▸ EXERCISE BRIEF: Line by line, copy all of the data exactly.

▸ DATA EXCERPTS:
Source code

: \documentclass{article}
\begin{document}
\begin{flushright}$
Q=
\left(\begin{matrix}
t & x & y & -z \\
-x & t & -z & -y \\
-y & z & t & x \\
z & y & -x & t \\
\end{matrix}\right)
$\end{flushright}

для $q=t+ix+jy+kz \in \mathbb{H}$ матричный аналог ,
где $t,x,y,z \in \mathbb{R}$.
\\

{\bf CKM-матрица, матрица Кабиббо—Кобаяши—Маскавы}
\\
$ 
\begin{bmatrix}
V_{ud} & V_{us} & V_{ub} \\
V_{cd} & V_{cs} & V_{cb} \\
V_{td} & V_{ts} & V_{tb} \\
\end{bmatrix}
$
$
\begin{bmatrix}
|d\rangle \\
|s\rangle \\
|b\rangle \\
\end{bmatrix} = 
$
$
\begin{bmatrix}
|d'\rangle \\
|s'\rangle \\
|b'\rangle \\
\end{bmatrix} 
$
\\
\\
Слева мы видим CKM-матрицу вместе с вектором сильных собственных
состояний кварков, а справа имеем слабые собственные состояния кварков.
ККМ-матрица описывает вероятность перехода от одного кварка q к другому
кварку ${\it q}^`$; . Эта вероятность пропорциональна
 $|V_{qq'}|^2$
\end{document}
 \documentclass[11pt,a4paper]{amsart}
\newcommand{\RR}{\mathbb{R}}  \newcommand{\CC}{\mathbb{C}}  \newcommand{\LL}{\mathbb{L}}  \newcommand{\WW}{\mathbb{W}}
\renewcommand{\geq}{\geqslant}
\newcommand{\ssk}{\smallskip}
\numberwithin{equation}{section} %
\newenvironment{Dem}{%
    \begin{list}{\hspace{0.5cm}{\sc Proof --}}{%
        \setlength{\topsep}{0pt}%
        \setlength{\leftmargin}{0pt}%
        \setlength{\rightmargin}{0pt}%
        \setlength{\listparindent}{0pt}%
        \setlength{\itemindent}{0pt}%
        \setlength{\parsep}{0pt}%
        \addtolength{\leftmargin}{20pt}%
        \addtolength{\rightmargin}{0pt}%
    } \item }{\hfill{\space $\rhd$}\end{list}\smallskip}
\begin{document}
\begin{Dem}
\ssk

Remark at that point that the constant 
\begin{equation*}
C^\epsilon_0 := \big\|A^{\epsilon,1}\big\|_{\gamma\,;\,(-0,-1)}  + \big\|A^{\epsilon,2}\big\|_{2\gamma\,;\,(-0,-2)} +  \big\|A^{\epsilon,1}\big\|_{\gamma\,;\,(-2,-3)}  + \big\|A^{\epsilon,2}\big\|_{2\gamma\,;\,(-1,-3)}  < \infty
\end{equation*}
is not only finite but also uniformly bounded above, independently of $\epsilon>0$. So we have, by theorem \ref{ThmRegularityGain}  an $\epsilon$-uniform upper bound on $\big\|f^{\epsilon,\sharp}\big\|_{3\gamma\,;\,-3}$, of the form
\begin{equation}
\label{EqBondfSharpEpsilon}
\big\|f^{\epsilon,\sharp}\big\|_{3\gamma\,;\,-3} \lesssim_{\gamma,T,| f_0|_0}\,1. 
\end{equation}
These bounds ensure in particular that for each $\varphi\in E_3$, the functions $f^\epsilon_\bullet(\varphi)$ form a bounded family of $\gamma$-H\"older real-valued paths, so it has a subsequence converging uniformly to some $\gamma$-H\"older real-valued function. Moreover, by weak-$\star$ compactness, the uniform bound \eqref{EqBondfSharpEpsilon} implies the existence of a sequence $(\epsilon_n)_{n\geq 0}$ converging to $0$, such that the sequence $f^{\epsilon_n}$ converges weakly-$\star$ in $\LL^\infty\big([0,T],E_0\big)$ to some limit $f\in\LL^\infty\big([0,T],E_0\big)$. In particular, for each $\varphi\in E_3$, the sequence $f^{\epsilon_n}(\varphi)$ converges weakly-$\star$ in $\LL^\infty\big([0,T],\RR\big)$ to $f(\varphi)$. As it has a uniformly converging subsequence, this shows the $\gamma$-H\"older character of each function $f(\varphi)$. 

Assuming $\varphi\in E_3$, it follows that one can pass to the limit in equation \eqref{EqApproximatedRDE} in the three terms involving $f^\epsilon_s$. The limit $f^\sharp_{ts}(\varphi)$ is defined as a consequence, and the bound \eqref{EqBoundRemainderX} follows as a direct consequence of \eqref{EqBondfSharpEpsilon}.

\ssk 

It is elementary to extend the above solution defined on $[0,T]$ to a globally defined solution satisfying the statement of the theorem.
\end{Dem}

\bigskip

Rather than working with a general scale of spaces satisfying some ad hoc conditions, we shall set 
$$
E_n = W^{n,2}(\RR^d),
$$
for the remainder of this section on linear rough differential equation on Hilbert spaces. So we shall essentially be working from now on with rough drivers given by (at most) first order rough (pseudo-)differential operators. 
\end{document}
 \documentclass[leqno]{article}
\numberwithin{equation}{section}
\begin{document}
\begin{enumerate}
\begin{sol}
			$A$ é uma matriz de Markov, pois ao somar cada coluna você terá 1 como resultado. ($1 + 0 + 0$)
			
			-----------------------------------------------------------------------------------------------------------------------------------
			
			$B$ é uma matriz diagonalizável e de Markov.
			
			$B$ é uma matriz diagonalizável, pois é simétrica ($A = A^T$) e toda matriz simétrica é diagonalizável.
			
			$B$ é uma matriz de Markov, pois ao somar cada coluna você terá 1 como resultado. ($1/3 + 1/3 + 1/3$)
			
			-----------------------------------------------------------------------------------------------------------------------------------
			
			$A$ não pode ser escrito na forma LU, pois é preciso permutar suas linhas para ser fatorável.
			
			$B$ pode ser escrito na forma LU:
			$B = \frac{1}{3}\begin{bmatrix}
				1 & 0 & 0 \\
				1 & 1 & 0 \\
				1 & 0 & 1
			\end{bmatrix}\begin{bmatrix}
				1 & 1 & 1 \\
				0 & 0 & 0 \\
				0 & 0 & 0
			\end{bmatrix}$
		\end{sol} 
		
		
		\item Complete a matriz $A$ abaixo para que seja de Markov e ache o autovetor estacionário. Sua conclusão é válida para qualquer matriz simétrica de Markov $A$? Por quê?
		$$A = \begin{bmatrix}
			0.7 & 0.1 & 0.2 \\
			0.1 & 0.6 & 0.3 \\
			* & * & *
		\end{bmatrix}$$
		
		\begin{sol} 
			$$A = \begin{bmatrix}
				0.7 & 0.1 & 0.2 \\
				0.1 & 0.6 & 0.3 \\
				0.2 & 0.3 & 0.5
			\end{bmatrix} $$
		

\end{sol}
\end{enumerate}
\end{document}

▸ EXPECTED ANSWER:
Source code

: \documentclass{article}
\begin{document}
\begin{flushright}$
Q=
\left(\begin{matrix}
t & x & y & -z \\
-x & t & -z & -y \\
-y & z & t & x \\
z & y & -x & t \\
\end{matrix}\right)
$\end{flushright}

для $q=t+ix+jy+kz \in \mathbb{H}$ матричный аналог ,
где $t,x,y,z \in \mathbb{R}$.
\\

{\bf CKM-матрица, матрица Кабиббо—Кобаяши—Маскавы}
\\
$ 
\begin{bmatrix}
V_{ud} & V_{us} & V_{ub} \\
V_{cd} & V_{cs} & V_{cb} \\
V_{td} & V_{ts} & V_{tb} \\
\end{bmatrix}
$
$
\begin{bmatrix}
|d\rangle \\
|s\rangle \\
|b\rangle \\
\end{bmatrix} = 
$
$
\begin{bmatrix}
|d'\rangle \\
|s'\rangle \\
|b'\rangle \\
\end{bmatrix} 
$
\\
\\
Слева мы видим CKM-матрицу вместе с вектором сильных собственных
состояний кварков, а справа имеем слабые собственные состояния кварков.
ККМ-матрица описывает вероятность перехода от одного кварка q к другому
кварку ${\it q}^`$; . Эта вероятность пропорциональна
 $|V_{qq'}|^2$
\end{document}
 \documentclass[11pt,a4paper]{amsart}
\newcommand{\RR}{\mathbb{R}}  \newcommand{\CC}{\mathbb{C}}  \newcommand{\LL}{\mathbb{L}}  \newcommand{\WW}{\mathbb{W}}
\renewcommand{\geq}{\geqslant}
\newcommand{\ssk}{\smallskip}
\numberwithin{equation}{section} %
\newenvironment{Dem}{%
    \begin{list}{\hspace{0.5cm}{\sc Proof --}}{%
        \setlength{\topsep}{0pt}%
        \setlength{\leftmargin}{0pt}%
        \setlength{\rightmargin}{0pt}%
        \setlength{\listparindent}{0pt}%
        \setlength{\itemindent}{0pt}%
        \setlength{\parsep}{0pt}%
        \addtolength{\leftmargin}{20pt}%
        \addtolength{\rightmargin}{0pt}%
    } \item }{\hfill{\space $\rhd$}\end{list}\smallskip}
\begin{document}
\begin{Dem}
\ssk

Remark at that point that the constant 
\begin{equation*}
C^\epsilon_0 := \big\|A^{\epsilon,1}\big\|_{\gamma\,;\,(-0,-1)}  + \big\|A^{\epsilon,2}\big\|_{2\gamma\,;\,(-0,-2)} +  \big\|A^{\epsilon,1}\big\|_{\gamma\,;\,(-2,-3)}  + \big\|A^{\epsilon,2}\big\|_{2\gamma\,;\,(-1,-3)}  < \infty
\end{equation*}
is not only finite but also uniformly bounded above, independently of $\epsilon>0$. So we have, by theorem \ref{ThmRegularityGain}  an $\epsilon$-uniform upper bound on $\big\|f^{\epsilon,\sharp}\big\|_{3\gamma\,;\,-3}$, of the form
\begin{equation}
\label{EqBondfSharpEpsilon}
\big\|f^{\epsilon,\sharp}\big\|_{3\gamma\,;\,-3} \lesssim_{\gamma,T,| f_0|_0}\,1. 
\end{equation}
These bounds ensure in particular that for each $\varphi\in E_3$, the functions $f^\epsilon_\bullet(\varphi)$ form a bounded family of $\gamma$-H\"older real-valued paths, so it has a subsequence converging uniformly to some $\gamma$-H\"older real-valued function. Moreover, by weak-$\star$ compactness, the uniform bound \eqref{EqBondfSharpEpsilon} implies the existence of a sequence $(\epsilon_n)_{n\geq 0}$ converging to $0$, such that the sequence $f^{\epsilon_n}$ converges weakly-$\star$ in $\LL^\infty\big([0,T],E_0\big)$ to some limit $f\in\LL^\infty\big([0,T],E_0\big)$. In particular, for each $\varphi\in E_3$, the sequence $f^{\epsilon_n}(\varphi)$ converges weakly-$\star$ in $\LL^\infty\big([0,T],\RR\big)$ to $f(\varphi)$. As it has a uniformly converging subsequence, this shows the $\gamma$-H\"older character of each function $f(\varphi)$. 

Assuming $\varphi\in E_3$, it follows that one can pass to the limit in equation \eqref{EqApproximatedRDE} in the three terms involving $f^\epsilon_s$. The limit $f^\sharp_{ts}(\varphi)$ is defined as a consequence, and the bound \eqref{EqBoundRemainderX} follows as a direct consequence of \eqref{EqBondfSharpEpsilon}.

\ssk 

It is elementary to extend the above solution defined on $[0,T]$ to a globally defined solution satisfying the statement of the theorem.
\end{Dem}

\bigskip

Rather than working with a general scale of spaces satisfying some ad hoc conditions, we shall set 
$$
E_n = W^{n,2}(\RR^d),
$$
for the remainder of this section on linear rough differential equation on Hilbert spaces. So we shall essentially be working from now on with rough drivers given by (at most) first order rough (pseudo-)differential operators. 
\end{document}
 \documentclass[leqno]{article}
\numberwithin{equation}{section}
\begin{document}
\begin{enumerate}
\begin{sol}
			$A$ é uma matriz de Markov, pois ao somar cada coluna você terá 1 como resultado. ($1 + 0 + 0$)
			
			-----------------------------------------------------------------------------------------------------------------------------------
			
			$B$ é uma matriz diagonalizável e de Markov.
			
			$B$ é uma matriz diagonalizável, pois é simétrica ($A = A^T$) e toda matriz simétrica é diagonalizável.
			
			$B$ é uma matriz de Markov, pois ao somar cada coluna você terá 1 como resultado. ($1/3 + 1/3 + 1/3$)
			
			-----------------------------------------------------------------------------------------------------------------------------------
			
			$A$ não pode ser escrito na forma LU, pois é preciso permutar suas linhas para ser fatorável.
			
			$B$ pode ser escrito na forma LU:
			$B = \frac{1}{3}\begin{bmatrix}
				1 & 0 & 0 \\
				1 & 1 & 0 \\
				1 & 0 & 1
			\end{bmatrix}\begin{bmatrix}
				1 & 1 & 1 \\
				0 & 0 & 0 \\
				0 & 0 & 0
			\end{bmatrix}$
		\end{sol} 
		
		
		\item Complete a matriz $A$ abaixo para que seja de Markov e ache o autovetor estacionário. Sua conclusão é válida para qualquer matriz simétrica de Markov $A$? Por quê?
		$$A = \begin{bmatrix}
			0.7 & 0.1 & 0.2 \\
			0.1 & 0.6 & 0.3 \\
			* & * & *
		\end{bmatrix}$$
		
		\begin{sol} 
			$$A = \begin{bmatrix}
				0.7 & 0.1 & 0.2 \\
				0.1 & 0.6 & 0.3 \\
				0.2 & 0.3 & 0.5
			\end{bmatrix} $$
		

\end{sol}
\end{enumerate}
\end{document}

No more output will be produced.